On Monday 9th October The Clewer Initiative held their first training with the Gangmasters and Labour Abuse Authority. In partnership with the Diocese of Portsmouth, the afternoon focused particularly on spotting the signs of modern slavery in the shipping industry.
The afternoon began with a networking lunch, designed to give the delegates an opportunity to get to know one another. Many of those attending were from agencies or organisations working in and around the harbour. Faith charities Mission to Seafarers and Apostleship of the Sea were both in attendance, alongside secular charity Human Rights at Sea, and the International Transport Workers Federation. Officers from the police joined colleagues from the National Crime Agency, and other government bodies such as the Ministry for Transport.
Over lunch the delegates swapped stories of ships they had been on where something just didn’t seem right, or where the exploitation was obvious but they hadn’t known what to do. Several mentioned that the lunch was helpful for making connections with other people in the sector they hadn’t met previously.
The training was led by Lysbeth Ford, Partnership Development Manager with the GLAA. Previously a police officer with the Organised Crime unit, she spoke candidly about being sure that cases she had worked on early on in her time with the police had had connections to modern slavery, but the lack of awareness of the issue meant that she and her colleagues hadn’t made the connection. She credited the Modern Slavery Act 2015 with raising the profile of modern slavery in law enforcement, and making it much easier to prosecute by combining legislation covering slavery and trafficking into one Act.
The first session covered important details of the GLAA, the Modern Slavery Act 2015, and how both had changed the landscape of investigating modern slavery in the UK.
Ford shared stories of victims who had taken a long time to come forward, and gave tips on how best to speak to people so they are more comfortable sharing their story.

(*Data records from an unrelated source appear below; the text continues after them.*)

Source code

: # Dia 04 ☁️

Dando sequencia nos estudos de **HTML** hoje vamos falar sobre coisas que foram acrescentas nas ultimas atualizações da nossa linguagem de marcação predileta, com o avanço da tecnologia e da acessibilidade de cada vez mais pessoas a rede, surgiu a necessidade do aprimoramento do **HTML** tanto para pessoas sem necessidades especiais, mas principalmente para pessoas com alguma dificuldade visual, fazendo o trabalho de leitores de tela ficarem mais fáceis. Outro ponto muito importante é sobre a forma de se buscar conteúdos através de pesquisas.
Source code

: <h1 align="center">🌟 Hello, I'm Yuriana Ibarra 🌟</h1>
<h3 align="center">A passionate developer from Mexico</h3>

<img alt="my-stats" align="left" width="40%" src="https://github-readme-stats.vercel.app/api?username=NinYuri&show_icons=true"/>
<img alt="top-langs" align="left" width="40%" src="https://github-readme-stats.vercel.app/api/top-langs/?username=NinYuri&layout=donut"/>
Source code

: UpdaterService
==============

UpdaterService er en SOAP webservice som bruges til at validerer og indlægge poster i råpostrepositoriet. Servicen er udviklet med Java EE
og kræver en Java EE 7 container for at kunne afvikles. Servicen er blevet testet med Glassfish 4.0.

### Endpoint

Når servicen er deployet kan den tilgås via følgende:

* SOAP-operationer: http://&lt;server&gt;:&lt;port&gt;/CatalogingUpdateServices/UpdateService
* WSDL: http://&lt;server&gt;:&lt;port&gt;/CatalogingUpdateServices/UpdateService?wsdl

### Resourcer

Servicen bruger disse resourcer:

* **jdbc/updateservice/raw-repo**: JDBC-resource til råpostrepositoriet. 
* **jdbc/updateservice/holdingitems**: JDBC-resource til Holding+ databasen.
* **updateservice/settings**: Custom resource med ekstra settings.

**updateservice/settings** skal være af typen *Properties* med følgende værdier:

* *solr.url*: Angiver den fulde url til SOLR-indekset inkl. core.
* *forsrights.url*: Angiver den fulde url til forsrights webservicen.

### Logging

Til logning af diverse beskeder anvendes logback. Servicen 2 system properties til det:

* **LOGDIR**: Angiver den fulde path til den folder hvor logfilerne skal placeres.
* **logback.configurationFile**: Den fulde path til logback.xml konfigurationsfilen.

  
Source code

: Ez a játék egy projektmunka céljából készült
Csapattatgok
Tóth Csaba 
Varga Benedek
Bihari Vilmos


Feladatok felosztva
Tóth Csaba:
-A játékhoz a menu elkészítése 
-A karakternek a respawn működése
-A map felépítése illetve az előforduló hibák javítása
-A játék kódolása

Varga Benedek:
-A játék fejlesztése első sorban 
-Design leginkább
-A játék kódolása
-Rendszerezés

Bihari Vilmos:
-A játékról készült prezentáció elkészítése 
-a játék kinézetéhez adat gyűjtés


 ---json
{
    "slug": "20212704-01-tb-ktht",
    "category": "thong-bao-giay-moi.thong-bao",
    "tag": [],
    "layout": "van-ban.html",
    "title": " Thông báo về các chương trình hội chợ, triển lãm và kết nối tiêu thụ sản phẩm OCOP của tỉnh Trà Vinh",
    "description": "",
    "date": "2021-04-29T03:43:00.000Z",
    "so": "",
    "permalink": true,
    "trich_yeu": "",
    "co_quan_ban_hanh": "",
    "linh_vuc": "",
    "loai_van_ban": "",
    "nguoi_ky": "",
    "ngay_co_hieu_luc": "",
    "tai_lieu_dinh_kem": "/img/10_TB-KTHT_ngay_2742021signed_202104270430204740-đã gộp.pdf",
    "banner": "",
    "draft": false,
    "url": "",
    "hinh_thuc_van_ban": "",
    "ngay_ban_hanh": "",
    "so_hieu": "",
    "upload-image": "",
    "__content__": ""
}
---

For example, they must be interviewed alone, with an independent translator, otherwise you run the risk of their controller being in the room.
The second session dove more deeply into the topic of shipping, as Ford invited the attendees to share their experiences of encountering exploitation on boats. The general picture was one of a complex industry, made more complicated by the vulnerability and isolation of seafarers. It was clear that there are unscrupulous practices blighting the industry, like seafarers being forced to pay for work by manning agents. Others had met seafarers who were clearly being exploited, their pay was six months late and they had no clean water, but in contrast to life at home in a conflict zone, they felt they couldn’t complain.
Reflecting on the day, Revd Edwina Fennemore, the Liaison Lead on Modern Slavery for the Diocese of Portsmouth said she saw real potential for future collaboration between those present.